**EXERCISE AIM**:
From the records below, set down exactly the lines starting with the line that contains "You will have" and going on through the line that contains "interact with the". Nothing else is wanted.

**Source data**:

━━━━━━━━━━━━━━━━━━━━━━━━━━━━━━

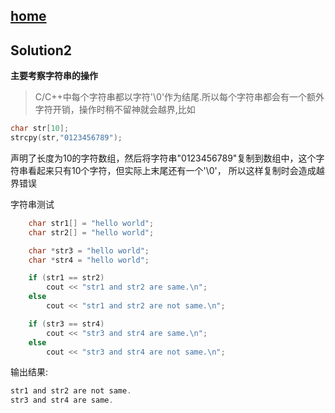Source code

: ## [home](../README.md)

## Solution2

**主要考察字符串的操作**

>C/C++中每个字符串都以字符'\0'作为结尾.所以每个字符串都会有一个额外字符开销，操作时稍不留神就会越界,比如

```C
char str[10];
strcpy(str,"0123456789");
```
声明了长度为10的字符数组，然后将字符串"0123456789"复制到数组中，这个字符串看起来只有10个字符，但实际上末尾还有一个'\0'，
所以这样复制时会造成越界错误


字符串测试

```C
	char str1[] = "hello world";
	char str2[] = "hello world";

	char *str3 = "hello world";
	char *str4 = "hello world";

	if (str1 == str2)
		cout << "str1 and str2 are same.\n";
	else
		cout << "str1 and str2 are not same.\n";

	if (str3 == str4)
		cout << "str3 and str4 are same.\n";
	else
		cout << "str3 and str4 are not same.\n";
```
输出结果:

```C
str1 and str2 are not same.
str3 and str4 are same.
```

━━━━━━━━━━━━━━━━━━━━━━━━━━━━━━

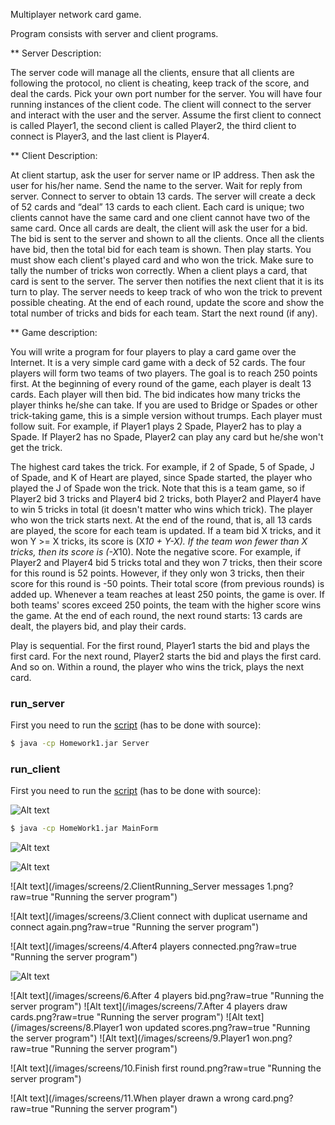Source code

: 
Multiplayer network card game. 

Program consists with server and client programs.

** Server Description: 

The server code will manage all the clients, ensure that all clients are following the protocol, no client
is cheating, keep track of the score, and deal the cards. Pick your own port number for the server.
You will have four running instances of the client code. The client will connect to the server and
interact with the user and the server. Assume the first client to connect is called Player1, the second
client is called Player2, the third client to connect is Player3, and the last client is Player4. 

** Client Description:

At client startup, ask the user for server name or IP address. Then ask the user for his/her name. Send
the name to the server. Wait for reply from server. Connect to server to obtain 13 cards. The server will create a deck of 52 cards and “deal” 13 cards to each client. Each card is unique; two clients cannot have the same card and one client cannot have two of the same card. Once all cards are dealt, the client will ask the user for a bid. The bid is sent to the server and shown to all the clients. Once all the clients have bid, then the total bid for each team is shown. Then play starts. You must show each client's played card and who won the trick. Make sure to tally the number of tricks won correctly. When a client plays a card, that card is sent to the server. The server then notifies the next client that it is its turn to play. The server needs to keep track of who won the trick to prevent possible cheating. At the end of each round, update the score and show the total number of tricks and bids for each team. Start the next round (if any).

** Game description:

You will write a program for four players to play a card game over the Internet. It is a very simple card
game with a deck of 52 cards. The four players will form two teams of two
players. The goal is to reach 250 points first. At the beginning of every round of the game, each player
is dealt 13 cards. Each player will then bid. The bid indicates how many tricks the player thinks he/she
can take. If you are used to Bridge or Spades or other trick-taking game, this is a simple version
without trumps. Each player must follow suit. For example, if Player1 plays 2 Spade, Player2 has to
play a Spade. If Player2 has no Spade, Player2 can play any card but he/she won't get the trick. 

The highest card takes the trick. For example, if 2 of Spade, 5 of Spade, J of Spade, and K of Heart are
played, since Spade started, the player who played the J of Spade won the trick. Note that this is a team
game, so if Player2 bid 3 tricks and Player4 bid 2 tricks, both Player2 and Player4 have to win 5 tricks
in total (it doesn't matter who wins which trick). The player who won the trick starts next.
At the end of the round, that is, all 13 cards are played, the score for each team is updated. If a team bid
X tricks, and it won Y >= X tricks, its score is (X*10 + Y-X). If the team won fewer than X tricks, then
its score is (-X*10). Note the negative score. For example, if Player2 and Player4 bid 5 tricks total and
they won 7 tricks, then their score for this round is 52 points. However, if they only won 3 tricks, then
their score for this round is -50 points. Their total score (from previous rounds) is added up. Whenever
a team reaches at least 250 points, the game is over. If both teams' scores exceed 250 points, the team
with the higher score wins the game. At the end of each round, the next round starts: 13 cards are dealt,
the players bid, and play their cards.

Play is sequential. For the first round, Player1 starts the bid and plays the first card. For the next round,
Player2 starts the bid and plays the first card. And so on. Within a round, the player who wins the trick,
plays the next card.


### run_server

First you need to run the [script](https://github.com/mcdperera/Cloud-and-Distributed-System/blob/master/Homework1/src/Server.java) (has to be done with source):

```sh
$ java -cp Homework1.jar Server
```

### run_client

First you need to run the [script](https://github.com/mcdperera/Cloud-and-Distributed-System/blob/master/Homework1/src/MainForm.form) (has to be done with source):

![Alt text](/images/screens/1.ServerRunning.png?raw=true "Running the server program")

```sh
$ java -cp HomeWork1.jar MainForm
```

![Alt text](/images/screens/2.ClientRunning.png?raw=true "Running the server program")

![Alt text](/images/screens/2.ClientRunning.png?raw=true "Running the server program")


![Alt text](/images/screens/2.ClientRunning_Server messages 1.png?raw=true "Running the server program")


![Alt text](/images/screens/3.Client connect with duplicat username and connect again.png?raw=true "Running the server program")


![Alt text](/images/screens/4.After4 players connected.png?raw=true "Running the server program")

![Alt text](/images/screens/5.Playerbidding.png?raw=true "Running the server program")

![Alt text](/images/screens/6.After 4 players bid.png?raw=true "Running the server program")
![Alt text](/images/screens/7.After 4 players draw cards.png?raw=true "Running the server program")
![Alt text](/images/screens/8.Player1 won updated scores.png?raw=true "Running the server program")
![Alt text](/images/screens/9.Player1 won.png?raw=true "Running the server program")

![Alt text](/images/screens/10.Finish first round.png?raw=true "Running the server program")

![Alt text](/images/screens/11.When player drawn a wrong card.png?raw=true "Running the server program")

━━━━━━━━━━━━━━━━━━━━━━━━━━━━━━

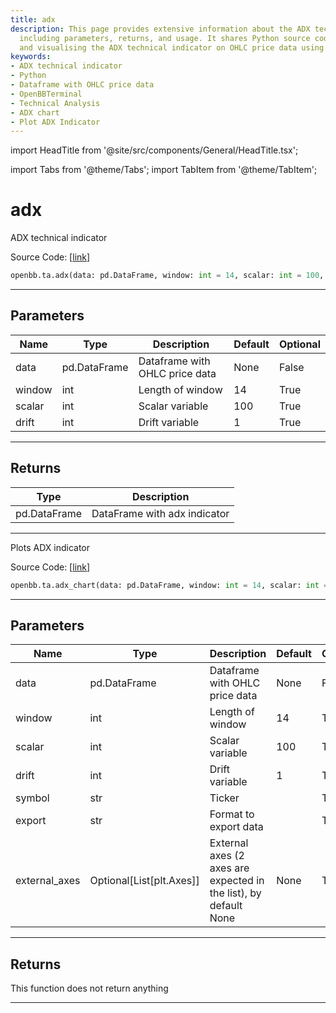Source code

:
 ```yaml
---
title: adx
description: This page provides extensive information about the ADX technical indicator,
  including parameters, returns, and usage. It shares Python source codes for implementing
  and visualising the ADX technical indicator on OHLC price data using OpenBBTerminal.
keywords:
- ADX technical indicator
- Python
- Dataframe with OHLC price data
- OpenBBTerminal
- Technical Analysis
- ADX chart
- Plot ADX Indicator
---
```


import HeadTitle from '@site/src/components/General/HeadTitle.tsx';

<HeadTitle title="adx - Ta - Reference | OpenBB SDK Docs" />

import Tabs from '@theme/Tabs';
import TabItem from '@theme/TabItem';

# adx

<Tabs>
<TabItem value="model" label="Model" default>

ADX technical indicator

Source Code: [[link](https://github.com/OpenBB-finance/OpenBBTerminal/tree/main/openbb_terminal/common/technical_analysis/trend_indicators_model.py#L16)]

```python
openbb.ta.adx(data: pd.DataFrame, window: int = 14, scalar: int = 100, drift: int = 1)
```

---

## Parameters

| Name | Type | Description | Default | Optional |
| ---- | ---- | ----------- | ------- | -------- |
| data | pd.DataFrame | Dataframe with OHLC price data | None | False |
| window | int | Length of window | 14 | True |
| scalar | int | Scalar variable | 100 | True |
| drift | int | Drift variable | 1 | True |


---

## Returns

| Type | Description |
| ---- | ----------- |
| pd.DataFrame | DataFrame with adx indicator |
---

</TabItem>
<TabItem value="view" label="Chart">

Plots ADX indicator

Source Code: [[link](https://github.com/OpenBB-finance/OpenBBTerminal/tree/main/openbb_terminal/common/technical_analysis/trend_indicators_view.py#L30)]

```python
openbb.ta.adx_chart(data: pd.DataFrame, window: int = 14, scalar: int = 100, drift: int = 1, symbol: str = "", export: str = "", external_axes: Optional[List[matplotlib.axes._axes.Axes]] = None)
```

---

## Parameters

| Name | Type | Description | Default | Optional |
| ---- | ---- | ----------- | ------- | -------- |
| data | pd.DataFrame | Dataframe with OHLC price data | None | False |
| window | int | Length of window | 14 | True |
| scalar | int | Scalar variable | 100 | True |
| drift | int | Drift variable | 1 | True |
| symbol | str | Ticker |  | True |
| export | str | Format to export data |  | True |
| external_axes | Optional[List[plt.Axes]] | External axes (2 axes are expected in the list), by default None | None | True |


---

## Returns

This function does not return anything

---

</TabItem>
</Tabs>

━━━━━━━━━━━━━━━━━━━━━━━━━━━━━━

**EXERCISE OUTPUT**:
You will have four running instances of the client code. The client will connect to the server and
interact with the user and the server. Assume the first client to connect is called Player1, the second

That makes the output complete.